▸ PROBLEM REQUIREMENTS: In your copy, leave out all pictures and reproduce every entry exactly.

▸ RECORDS FOR THE EXERCISE:

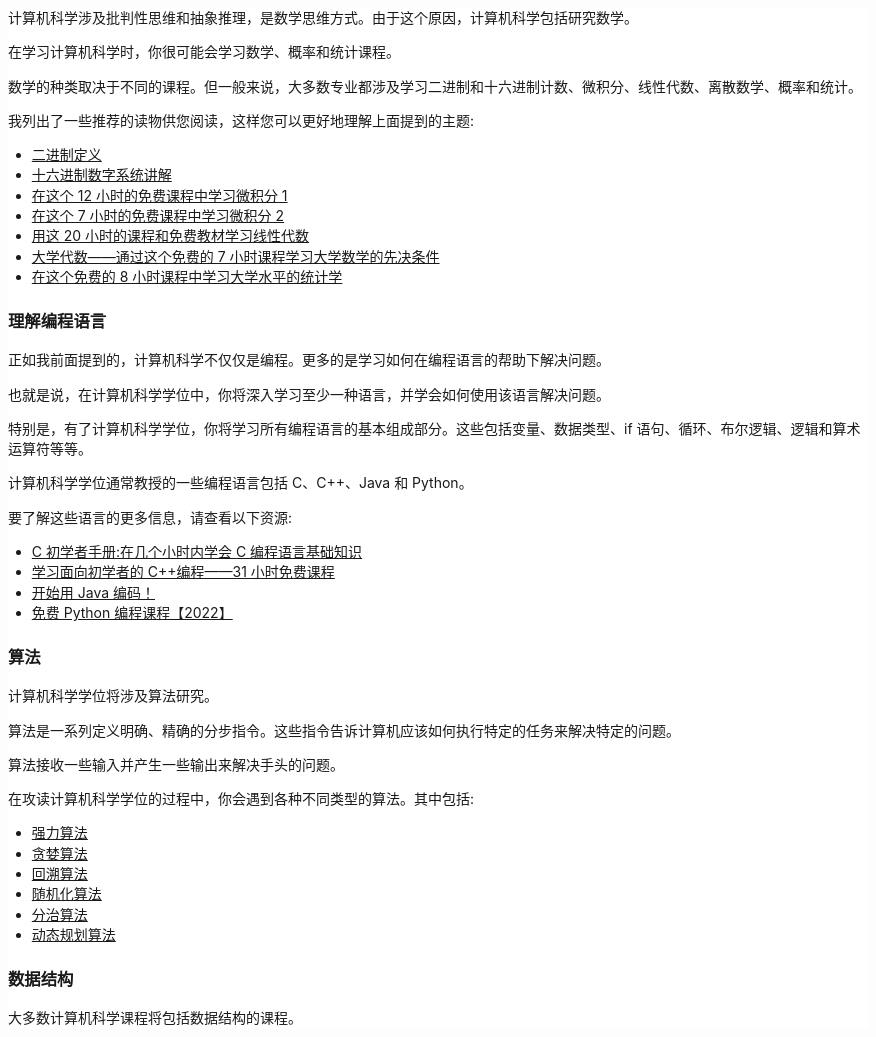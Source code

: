计算机科学涉及批判性思维和抽象推理，是数学思维方式。由于这个原因，计算机科学包括研究数学。

在学习计算机科学时，你很可能会学习数学、概率和统计课程。

数学的种类取决于不同的课程。但一般来说，大多数专业都涉及学习二进制和十六进制计数、微积分、线性代数、离散数学、概率和统计。

我列出了一些推荐的读物供您阅读，这样您可以更好地理解上面提到的主题:

*   [二进制定义](https://www.freecodecamp.org/news/binary-definition/)
*   [十六进制数字系统讲解](https://www.freecodecamp.org/news/hexadecimal-number-system/)
*   [在这个 12 小时的免费课程中学习微积分 1](https://www.freecodecamp.org/news/learn-college-calculus-in-free-course/)
*   [在这个 7 小时的免费课程中学习微积分 2](https://www.freecodecamp.org/news/learn-calculus-2-in-this-free-7-hour-course/)
*   [用这 20 小时的课程和免费教材学习线性代数](https://www.freecodecamp.org/news/linear-algebra-full-course/)
*   [大学代数——通过这个免费的 7 小时课程学习大学数学的先决条件](https://www.freecodecamp.org/news/learn-algebra-to-improve-your-programming-skills/)
*   [在这个免费的 8 小时课程中学习大学水平的统计学](https://www.freecodecamp.org/news/free-statistics-course/)

### 理解编程语言

正如我前面提到的，计算机科学不仅仅是编程。更多的是学习如何在编程语言的帮助下解决问题。

也就是说，在计算机科学学位中，你将深入学习至少一种语言，并学会如何使用该语言解决问题。

特别是，有了计算机科学学位，你将学习所有编程语言的基本组成部分。这些包括变量、数据类型、if 语句、循环、布尔逻辑、逻辑和算术运算符等等。

计算机科学学位通常教授的一些编程语言包括 C、C++、Java 和 Python。

要了解这些语言的更多信息，请查看以下资源:

*   [C 初学者手册:在几个小时内学会 C 编程语言基础知识](https://www.freecodecamp.org/news/the-c-beginners-handbook/)
*   [学习面向初学者的 C++编程——31 小时免费课程](https://www.freecodecamp.org/news/learn-c-with-free-31-hour-course/)
*   [开始用 Java 编码！](https://www.freecodecamp.org/news/get-started-coding-with-java/)
*   [免费 Python 编程课程【2022】](https://www.freecodecamp.org/news/python-programming-course/)

### 算法

计算机科学学位将涉及算法研究。

算法是一系列定义明确、精确的分步指令。这些指令告诉计算机应该如何执行特定的任务来解决特定的问题。

算法接收一些输入并产生一些输出来解决手头的问题。

在攻读计算机科学学位的过程中，你会遇到各种不同类型的算法。其中包括:

*   [强力算法](https://www.freecodecamp.org/news/brute-force-algorithms-explained/)
*   [贪婪算法](https://www.freecodecamp.org/news/what-is-a-greedy-algorithm/)
*   [回溯算法](https://www.freecodecamp.org/news/backtracking-algorithms-recursive-search/)
*   [随机化算法](https://www.freecodecamp.org/news/randomized-algorithms-part-1-d89986bb685b/)
*   [分治算法](https://www.freecodecamp.org/news/divide-and-conquer-algorithms/)
*   [动态规划算法](https://www.freecodecamp.org/news/an-intro-to-algorithms-dynamic-programming-dd00873362bb/)

### 数据结构

大多数计算机科学课程将包括数据结构的课程。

▸ OUTPUT OF THE EXERCISE:
Source code

:计算机科学涉及批判性思维和抽象推理，是数学思维方式。由于这个原因，计算机科学包括研究数学。

在学习计算机科学时，你很可能会学习数学、概率和统计课程。

数学的种类取决于不同的课程。但一般来说，大多数专业都涉及学习二进制和十六进制计数、微积分、线性代数、离散数学、概率和统计。

我列出了一些推荐的读物供您阅读，这样您可以更好地理解上面提到的主题:

*   [二进制定义](https://www.freecodecamp.org/news/binary-definition/)
*   [十六进制数字系统讲解](https://www.freecodecamp.org/news/hexadecimal-number-system/)
*   [在这个 12 小时的免费课程中学习微积分 1](https://www.freecodecamp.org/news/learn-college-calculus-in-free-course/)
*   [在这个 7 小时的免费课程中学习微积分 2](https://www.freecodecamp.org/news/learn-calculus-2-in-this-free-7-hour-course/)
*   [用这 20 小时的课程和免费教材学习线性代数](https://www.freecodecamp.org/news/linear-algebra-full-course/)
*   [大学代数——通过这个免费的 7 小时课程学习大学数学的先决条件](https://www.freecodecamp.org/news/learn-algebra-to-improve-your-programming-skills/)
*   [在这个免费的 8 小时课程中学习大学水平的统计学](https://www.freecodecamp.org/news/free-statistics-course/)

### 理解编程语言

正如我前面提到的，计算机科学不仅仅是编程。更多的是学习如何在编程语言的帮助下解决问题。

也就是说，在计算机科学学位中，你将深入学习至少一种语言，并学会如何使用该语言解决问题。

特别是，有了计算机科学学位，你将学习所有编程语言的基本组成部分。这些包括变量、数据类型、if 语句、循环、布尔逻辑、逻辑和算术运算符等等。

计算机科学学位通常教授的一些编程语言包括 C、C++、Java 和 Python。

要了解这些语言的更多信息，请查看以下资源:

*   [C 初学者手册:在几个小时内学会 C 编程语言基础知识](https://www.freecodecamp.org/news/the-c-beginners-handbook/)
*   [学习面向初学者的 C++编程——31 小时免费课程](https://www.freecodecamp.org/news/learn-c-with-free-31-hour-course/)
*   [开始用 Java 编码！](https://www.freecodecamp.org/news/get-started-coding-with-java/)
*   [免费 Python 编程课程【2022】](https://www.freecodecamp.org/news/python-programming-course/)

### 算法

计算机科学学位将涉及算法研究。

算法是一系列定义明确、精确的分步指令。这些指令告诉计算机应该如何执行特定的任务来解决特定的问题。

算法接收一些输入并产生一些输出来解决手头的问题。

在攻读计算机科学学位的过程中，你会遇到各种不同类型的算法。其中包括:

*   [强力算法](https://www.freecodecamp.org/news/brute-force-algorithms-explained/)
*   [贪婪算法](https://www.freecodecamp.org/news/what-is-a-greedy-algorithm/)
*   [回溯算法](https://www.freecodecamp.org/news/backtracking-algorithms-recursive-search/)
*   [随机化算法](https://www.freecodecamp.org/news/randomized-algorithms-part-1-d89986bb685b/)
*   [分治算法](https://www.freecodecamp.org/news/divide-and-conquer-algorithms/)
*   [动态规划算法](https://www.freecodecamp.org/news/an-intro-to-algorithms-dynamic-programming-dd00873362bb/)

### 数据结构

大多数计算机科学课程将包括数据结构的课程。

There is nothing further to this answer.